» **Assignment**
Look through the lines below and extract any with the word "using".

(Data excerpts)
********************

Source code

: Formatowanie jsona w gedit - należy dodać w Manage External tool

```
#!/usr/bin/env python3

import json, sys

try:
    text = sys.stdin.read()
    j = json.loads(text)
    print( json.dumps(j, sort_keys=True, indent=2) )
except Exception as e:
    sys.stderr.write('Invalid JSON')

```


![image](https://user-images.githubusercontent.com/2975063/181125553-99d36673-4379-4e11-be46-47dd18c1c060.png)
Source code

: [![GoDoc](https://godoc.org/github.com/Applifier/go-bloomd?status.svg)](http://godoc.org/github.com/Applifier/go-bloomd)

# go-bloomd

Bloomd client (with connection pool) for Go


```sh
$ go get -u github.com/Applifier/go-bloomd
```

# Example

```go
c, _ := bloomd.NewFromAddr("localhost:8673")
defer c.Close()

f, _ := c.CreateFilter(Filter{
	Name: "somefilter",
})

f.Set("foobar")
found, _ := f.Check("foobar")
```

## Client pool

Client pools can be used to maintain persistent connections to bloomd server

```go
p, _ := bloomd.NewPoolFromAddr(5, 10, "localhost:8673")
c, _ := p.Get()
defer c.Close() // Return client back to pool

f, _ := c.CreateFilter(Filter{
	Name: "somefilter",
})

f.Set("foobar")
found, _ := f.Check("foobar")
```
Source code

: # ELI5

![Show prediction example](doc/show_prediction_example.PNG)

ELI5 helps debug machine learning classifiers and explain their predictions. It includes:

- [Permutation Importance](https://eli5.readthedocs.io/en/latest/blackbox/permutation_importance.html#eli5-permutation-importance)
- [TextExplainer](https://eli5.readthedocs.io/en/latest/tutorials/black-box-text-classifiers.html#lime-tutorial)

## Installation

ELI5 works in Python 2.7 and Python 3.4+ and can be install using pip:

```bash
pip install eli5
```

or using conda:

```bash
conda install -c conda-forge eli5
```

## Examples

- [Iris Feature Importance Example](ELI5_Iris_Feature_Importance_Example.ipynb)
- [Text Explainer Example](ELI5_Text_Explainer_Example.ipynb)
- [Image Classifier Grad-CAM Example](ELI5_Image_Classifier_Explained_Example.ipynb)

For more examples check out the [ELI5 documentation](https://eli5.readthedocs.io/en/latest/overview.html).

********************

» **Exercise response**
ELI5 works in Python 2.7 and Python 3.4+ and can be install using pip:
or using conda:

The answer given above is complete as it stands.